### Exercise
Give back the data in full, with every line exact.

### Data to use
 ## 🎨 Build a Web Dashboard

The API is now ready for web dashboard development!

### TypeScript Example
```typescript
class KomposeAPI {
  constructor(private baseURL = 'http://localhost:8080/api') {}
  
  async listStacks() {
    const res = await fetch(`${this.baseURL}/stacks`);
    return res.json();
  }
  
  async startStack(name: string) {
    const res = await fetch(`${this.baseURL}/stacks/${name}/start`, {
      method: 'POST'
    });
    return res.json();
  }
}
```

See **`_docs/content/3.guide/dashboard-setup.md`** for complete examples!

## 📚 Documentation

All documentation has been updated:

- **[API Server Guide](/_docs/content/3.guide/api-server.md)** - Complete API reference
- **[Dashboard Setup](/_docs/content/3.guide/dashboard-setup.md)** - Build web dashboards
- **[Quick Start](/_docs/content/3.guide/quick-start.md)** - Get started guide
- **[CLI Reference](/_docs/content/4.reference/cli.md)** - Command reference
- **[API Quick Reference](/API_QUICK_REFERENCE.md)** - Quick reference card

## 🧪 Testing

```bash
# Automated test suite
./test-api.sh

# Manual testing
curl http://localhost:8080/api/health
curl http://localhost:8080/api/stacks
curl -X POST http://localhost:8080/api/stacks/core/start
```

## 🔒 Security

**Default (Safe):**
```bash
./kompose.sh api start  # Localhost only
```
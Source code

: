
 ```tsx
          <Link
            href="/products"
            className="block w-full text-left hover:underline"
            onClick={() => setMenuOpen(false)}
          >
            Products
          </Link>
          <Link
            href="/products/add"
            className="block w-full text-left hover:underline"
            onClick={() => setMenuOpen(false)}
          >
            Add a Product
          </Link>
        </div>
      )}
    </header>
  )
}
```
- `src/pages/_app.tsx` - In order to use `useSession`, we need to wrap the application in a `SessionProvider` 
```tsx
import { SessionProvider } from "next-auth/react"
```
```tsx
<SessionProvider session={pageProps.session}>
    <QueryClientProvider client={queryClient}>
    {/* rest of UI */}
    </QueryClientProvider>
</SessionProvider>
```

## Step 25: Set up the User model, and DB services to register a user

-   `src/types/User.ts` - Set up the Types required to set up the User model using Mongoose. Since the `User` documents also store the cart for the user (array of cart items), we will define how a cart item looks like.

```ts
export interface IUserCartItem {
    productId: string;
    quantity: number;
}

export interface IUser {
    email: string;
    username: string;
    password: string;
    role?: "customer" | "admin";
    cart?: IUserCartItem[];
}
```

### Answer to this exercise
 ## 🎨 Build a Web Dashboard

The API is now ready for web dashboard development!

### TypeScript Example
```typescript
class KomposeAPI {
  constructor(private baseURL = 'http://localhost:8080/api') {}
  
  async listStacks() {
    const res = await fetch(`${this.baseURL}/stacks`);
    return res.json();
  }
  
  async startStack(name: string) {
    const res = await fetch(`${this.baseURL}/stacks/${name}/start`, {
      method: 'POST'
    });
    return res.json();
  }
}
```

See **`_docs/content/3.guide/dashboard-setup.md`** for complete examples!

## 📚 Documentation

All documentation has been updated:

- **[API Server Guide](/_docs/content/3.guide/api-server.md)** - Complete API reference
- **[Dashboard Setup](/_docs/content/3.guide/dashboard-setup.md)** - Build web dashboards
- **[Quick Start](/_docs/content/3.guide/quick-start.md)** - Get started guide
- **[CLI Reference](/_docs/content/4.reference/cli.md)** - Command reference
- **[API Quick Reference](/API_QUICK_REFERENCE.md)** - Quick reference card

## 🧪 Testing

```bash
# Automated test suite
./test-api.sh

# Manual testing
curl http://localhost:8080/api/health
curl http://localhost:8080/api/stacks
curl -X POST http://localhost:8080/api/stacks/core/start
```

## 🔒 Security

**Default (Safe):**
```bash
./kompose.sh api start  # Localhost only
```
Source code

:
 ```tsx
          <Link
            href="/products"
            className="block w-full text-left hover:underline"
            onClick={() => setMenuOpen(false)}
          >
            Products
          </Link>
          <Link
            href="/products/add"
            className="block w-full text-left hover:underline"
            onClick={() => setMenuOpen(false)}
          >
            Add a Product
          </Link>
        </div>
      )}
    </header>
  )
}
```
- `src/pages/_app.tsx` - In order to use `useSession`, we need to wrap the application in a `SessionProvider` 
```tsx
import { SessionProvider } from "next-auth/react"
```
```tsx
<SessionProvider session={pageProps.session}>
    <QueryClientProvider client={queryClient}>
    {/* rest of UI */}
    </QueryClientProvider>
</SessionProvider>
```

## Step 25: Set up the User model, and DB services to register a user

-   `src/types/User.ts` - Set up the Types required to set up the User model using Mongoose. Since the `User` documents also store the cart for the user (array of cart items), we will define how a cart item looks like.

```ts
export interface IUserCartItem {
    productId: string;
    quantity: number;
}

export interface IUser {
    email: string;
    username: string;
    password: string;
    role?: "customer" | "admin";
    cart?: IUserCartItem[];
}
```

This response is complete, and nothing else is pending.